De ese pésimo estado de cosas, el escritor “asturiano”
concluía denunciando (y sangrando por la herida) esa corrupción silente y
aparentemente de perfil bajo: “Cuando los profesores deben su cátedra al favor,
no debe sorprender que luego apliquen procedimientos análogos en los exámenes (léase,
hoy en día, “oposiciones” o en nombramientos arbitrarios de funcionarios,
empleados o cargos públicos). Y Clarín concluía: “La cadena de la corrupción es
infinita”.
Pero quien puso el dedo en la llaga de un problema secular y
que nubla o ciega las mentalidades y el juicio de quienes nos gobiernan, así
como de los beneficiados por ese banquete de imposturas y delitos tapados, fue
Rafael Cansinos Asséns, en su memorable y recomendable novela
(autobiográfica) Bohemia, quien centró magistralmente el problema de
la corrupción en este país, al exponer, en boca de unos de sus personajes, que
tal fenómeno no era otra cosa que una respuesta lógica a una moral colectiva
que nadie cree, nada más y nada menos:
“Déjense ustedes de tonterías, queridos amigos la República
se vino abajo precisamente por culpa de esos tíos austeros … ¿A quién se le
ocurre quererse atraer al pueblo con esa moral catoniana? Más valía que
hubiesen sido unos sinvergüenzas, pero que hubiesen sabido defender la
República. A mí me gustan los tíos como Lerroux, que es un ‘bragao’ y no aspira
a la historia como un modelo de virtudes. Por lo demás, aquí no hay
reaccionarios ni progresistas; en el fondo, todos son lo mismo”.
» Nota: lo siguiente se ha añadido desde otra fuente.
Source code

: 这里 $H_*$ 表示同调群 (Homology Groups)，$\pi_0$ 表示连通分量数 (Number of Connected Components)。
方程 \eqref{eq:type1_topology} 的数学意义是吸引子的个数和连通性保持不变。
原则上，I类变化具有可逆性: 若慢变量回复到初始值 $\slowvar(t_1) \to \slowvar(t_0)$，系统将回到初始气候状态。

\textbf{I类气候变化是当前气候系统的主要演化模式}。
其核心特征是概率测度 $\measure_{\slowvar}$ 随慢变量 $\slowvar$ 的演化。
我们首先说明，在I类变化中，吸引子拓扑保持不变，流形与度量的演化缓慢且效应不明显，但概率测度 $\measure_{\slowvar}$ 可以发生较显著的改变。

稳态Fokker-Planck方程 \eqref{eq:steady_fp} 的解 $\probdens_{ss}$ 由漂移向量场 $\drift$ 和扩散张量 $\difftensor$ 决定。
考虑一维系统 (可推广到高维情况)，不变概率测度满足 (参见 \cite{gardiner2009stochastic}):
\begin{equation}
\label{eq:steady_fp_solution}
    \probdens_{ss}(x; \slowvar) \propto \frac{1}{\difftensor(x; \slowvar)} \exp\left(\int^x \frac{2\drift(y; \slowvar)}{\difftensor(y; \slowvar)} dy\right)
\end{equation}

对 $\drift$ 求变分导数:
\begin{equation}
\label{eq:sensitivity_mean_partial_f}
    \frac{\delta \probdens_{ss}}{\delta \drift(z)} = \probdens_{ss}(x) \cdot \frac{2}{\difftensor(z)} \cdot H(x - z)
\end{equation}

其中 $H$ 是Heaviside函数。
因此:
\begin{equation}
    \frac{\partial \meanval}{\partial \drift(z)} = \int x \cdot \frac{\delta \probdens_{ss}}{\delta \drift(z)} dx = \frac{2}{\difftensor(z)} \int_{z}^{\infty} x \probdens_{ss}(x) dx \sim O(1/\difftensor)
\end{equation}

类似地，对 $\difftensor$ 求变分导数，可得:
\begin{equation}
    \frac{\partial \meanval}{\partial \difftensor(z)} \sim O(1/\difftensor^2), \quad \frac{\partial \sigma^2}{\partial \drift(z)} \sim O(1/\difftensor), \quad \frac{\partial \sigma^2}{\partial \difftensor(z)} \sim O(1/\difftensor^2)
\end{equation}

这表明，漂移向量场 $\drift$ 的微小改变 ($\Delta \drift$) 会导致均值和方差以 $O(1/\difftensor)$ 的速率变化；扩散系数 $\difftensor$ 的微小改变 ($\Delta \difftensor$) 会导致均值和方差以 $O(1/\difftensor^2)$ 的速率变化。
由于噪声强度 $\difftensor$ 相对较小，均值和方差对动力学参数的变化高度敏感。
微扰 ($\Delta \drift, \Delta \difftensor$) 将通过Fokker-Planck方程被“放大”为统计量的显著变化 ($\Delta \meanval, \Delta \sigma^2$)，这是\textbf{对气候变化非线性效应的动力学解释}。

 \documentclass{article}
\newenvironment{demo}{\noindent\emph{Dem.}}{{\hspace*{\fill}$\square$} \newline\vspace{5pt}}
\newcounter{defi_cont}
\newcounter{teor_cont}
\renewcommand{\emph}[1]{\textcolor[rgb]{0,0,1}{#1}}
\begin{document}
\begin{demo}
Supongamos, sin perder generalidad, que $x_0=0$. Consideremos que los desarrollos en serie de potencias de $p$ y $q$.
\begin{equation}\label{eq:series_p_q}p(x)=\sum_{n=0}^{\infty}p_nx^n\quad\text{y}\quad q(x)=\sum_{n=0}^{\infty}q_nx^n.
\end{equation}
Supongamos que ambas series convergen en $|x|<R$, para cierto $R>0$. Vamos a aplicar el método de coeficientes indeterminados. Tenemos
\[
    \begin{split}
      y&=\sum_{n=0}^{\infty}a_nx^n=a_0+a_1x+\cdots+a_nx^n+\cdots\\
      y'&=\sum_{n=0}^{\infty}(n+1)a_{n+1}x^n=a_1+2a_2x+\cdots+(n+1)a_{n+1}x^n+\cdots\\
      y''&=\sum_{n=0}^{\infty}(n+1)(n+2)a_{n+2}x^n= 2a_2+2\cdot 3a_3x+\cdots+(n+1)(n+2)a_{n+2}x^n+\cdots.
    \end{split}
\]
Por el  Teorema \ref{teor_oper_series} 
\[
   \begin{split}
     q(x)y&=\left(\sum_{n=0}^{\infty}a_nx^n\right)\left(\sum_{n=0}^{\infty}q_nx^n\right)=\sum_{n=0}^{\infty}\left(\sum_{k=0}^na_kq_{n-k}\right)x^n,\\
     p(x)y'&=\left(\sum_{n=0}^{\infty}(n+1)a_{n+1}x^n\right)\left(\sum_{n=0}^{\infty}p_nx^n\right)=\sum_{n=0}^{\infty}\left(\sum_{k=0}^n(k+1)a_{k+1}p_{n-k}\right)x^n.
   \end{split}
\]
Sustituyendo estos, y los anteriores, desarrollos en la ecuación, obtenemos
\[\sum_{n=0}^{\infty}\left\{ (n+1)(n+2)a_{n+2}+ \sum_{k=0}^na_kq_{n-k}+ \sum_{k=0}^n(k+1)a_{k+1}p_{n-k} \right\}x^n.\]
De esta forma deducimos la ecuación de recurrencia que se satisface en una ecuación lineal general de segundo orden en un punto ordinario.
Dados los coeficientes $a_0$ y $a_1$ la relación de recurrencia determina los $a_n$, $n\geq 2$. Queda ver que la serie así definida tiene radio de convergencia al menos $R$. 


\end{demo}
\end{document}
Nada de moral catoniana: “¡Enriquecéos! –como expuso
Guizot-: “Gocemos y luego nos civilizaremos”. Que para esto último siempre hay
tiempo. La política cínica y mentirosa que nos invade, no entiende nada de
moralidad ni de ética pública o integridad, les resultan nociones extrañas,
como al personaje de Cansinos. Esa moral católica, que aún permanece
entre nosotros, está detrás, como expuso Aranguren, de esta vieja idea de
Bergengrün, quien escribió: “La gran contradicción del mundo: las manos
limpias no son fuertes; las fuertes no pueden permanecer limpias”. En este
país, nos lo hemos tomado al pie de la letra.